If you see an error message similar to this:
2022-05-13 18:51:41,976 - ws-twelvedata - ERROR - TDWebSocket ERROR: Handshake status 200 OK
Then check that you use a proper API key received from Twelve Data.
To look at OHLCV values, the most effective way is to create a continuous aggregate.
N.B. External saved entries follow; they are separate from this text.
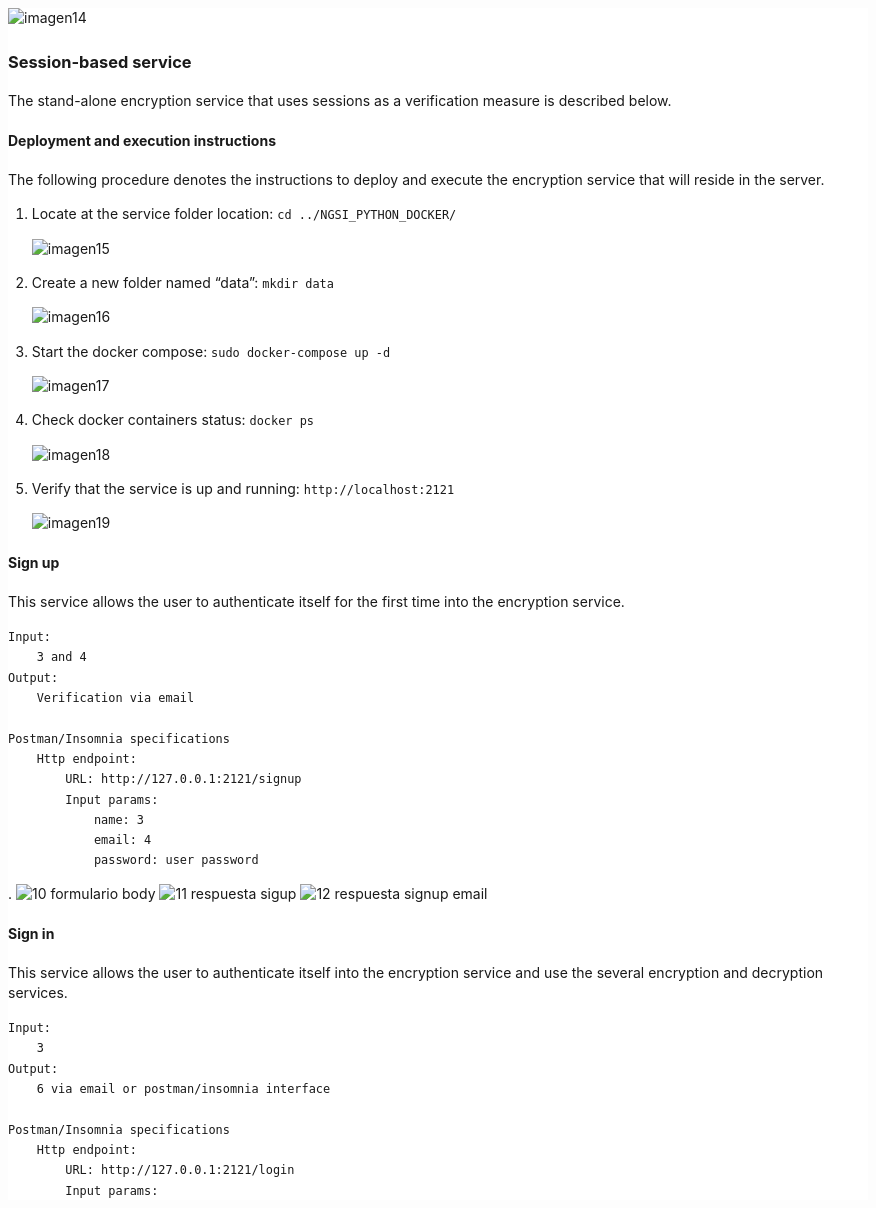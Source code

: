    ![imagen14](https://user-images.githubusercontent.com/39604832/46701986-2e54e680-cbe7-11e8-9a8d-257a5e7aeb47.png)


### Session-based service
The stand-alone encryption service that uses sessions as a verification measure is described below.

#### Deployment and execution instructions
The following procedure denotes the instructions to deploy and execute the encryption service that will reside in the server.

1. Locate at the service folder location: ```cd ../NGSI_PYTHON_DOCKER/```

	![imagen15](https://user-images.githubusercontent.com/39604832/46701987-2e54e680-cbe7-11e8-9634-c62be7b676d9.png)

2. Create a new folder named “data”: ```mkdir data```

	![imagen16](https://user-images.githubusercontent.com/39604832/46701988-2e54e680-cbe7-11e8-8e7f-e00182ba71f8.png)

3. Start the docker compose: ```sudo docker-compose up -d```

	![imagen17](https://user-images.githubusercontent.com/39604832/46701990-2e54e680-cbe7-11e8-8602-270fa121f8a4.png)

4. Check docker containers status: ```docker ps```

	![imagen18](https://user-images.githubusercontent.com/39604832/46701991-2e54e680-cbe7-11e8-84fc-18a46010a29d.png)

5. Verify that the service is up and running: ```http://localhost:2121```

	![imagen19](https://user-images.githubusercontent.com/39604832/46701992-2eed7d00-cbe7-11e8-8603-8dd47f8066e4.png)

#### Sign up
This service allows the user to authenticate itself for the first time into the encryption service.
```
Input:
	3 and 4
Output:
	Verification via email

Postman/Insomnia specifications
	Http endpoint:
		URL: http://127.0.0.1:2121/signup
		Input params:
			name: 3
			email: 4
			password: user password
```
.
	![10 formulario body](https://user-images.githubusercontent.com/38957081/51272661-54c9b100-1990-11e9-88e6-6d56a694976c.png)
	![11 respuesta sigup](https://user-images.githubusercontent.com/38957081/51272662-54c9b100-1990-11e9-8bcc-dcf02572f846.png)
	![12 respuesta signup email](https://user-images.githubusercontent.com/38957081/51286622-5cea1680-19b9-11e9-9076-ca0619096126.png)
#### Sign in
This service allows the user to authenticate itself into the encryption service and use the several encryption and decryption services.
```
Input:
	3
Output:
	6 via email or postman/insomnia interface

Postman/Insomnia specifications
	Http endpoint:
		URL: http://127.0.0.1:2121/login
		Input params:
```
You can create a continuous aggregate to aggregate data for each hour, then set the aggregate to refresh every hour, and aggregate the last two hours' worth of data.
-
Connect to the Timescale database
tsdb
that contains the Twelve Data stocks dataset. -
At the psql prompt, create the continuous aggregate to aggregate data every minute:
CREATE MATERIALIZED VIEW one_hour_candle WITH (timescaledb.continuous) AS SELECT time_bucket('1 hour', time) AS bucket, symbol, FIRST(price, time) AS "open", MAX(price) AS high, MIN(price) AS low, LAST(price, time) AS "close", LAST(day_volume, time) AS day_volume FROM stocks_real_time GROUP BY bucket, symbol;
When you create the continuous aggregate, it refreshes by default.
-
Set a refresh policy to update the continuous aggregate every hour, if there is new data available in the hypertable for the last two hours:
SELECT add_continuous_aggregate_policy('one_hour_candle', start_offset => INTERVAL '3 hours', end_offset => INTERVAL '1 hour', schedule_interval => INTERVAL '1 hour');
When you have your continuous aggregate set up, you can query it to get the OHLCV values.
-
Connect to the Timescale database that contains the Twelve Data stocks dataset.
-
At the psql prompt, use this query to select all
AAPL
OHLCV data for the past 5 hours, by time bucket:SELECT * FROM one_hour_candle WHERE symbol = 'AAPL' AND bucket >= NOW() - INTERVAL '5 hours' ORDER BY bucket;
The result of the query looks like this:
bucket | symbol | open | high | low | close | day_volume ------------------------+---------+---------+---------+---------+---------+------------ 2023-05-30 08:00:00+00 | AAPL | 176.31 | 176.31 | 176 | 176.01 | 2023-05-30 08:01:00+00 | AAPL | 176.27 | 176.27 | 176.02 | 176.2 | 2023-05-30 08:06:00+00 | AAPL | 176.03 | 176.04 | 175.95 | 176 | 2023-05-30 08:07:00+00 | AAPL | 175.95 | 176 | 175.82 | 175.91 | 2023-05-30 08:08:00+00 | AAPL | 175.92 | 176.02 | 175.8 | 176.02 | 2023-05-30 08:09:00+00 | AAPL | 176.02 | 176.02 | 175.9 | 175.98 | 2023-05-30 08:10:00+00 | AAPL | 175.98 | 175.98 | 175.94 | 175.94 | 2023-05-30 08:11:00+00 | AAPL | 175.94 | 175.94 | 175.91 | 175.91 | 2023-05-30 08:12:00+00 | AAPL | 175.9 | 175.94 | 175.9 | 175.94 |
You can visualize the OHLCV data that you created using the queries in Grafana.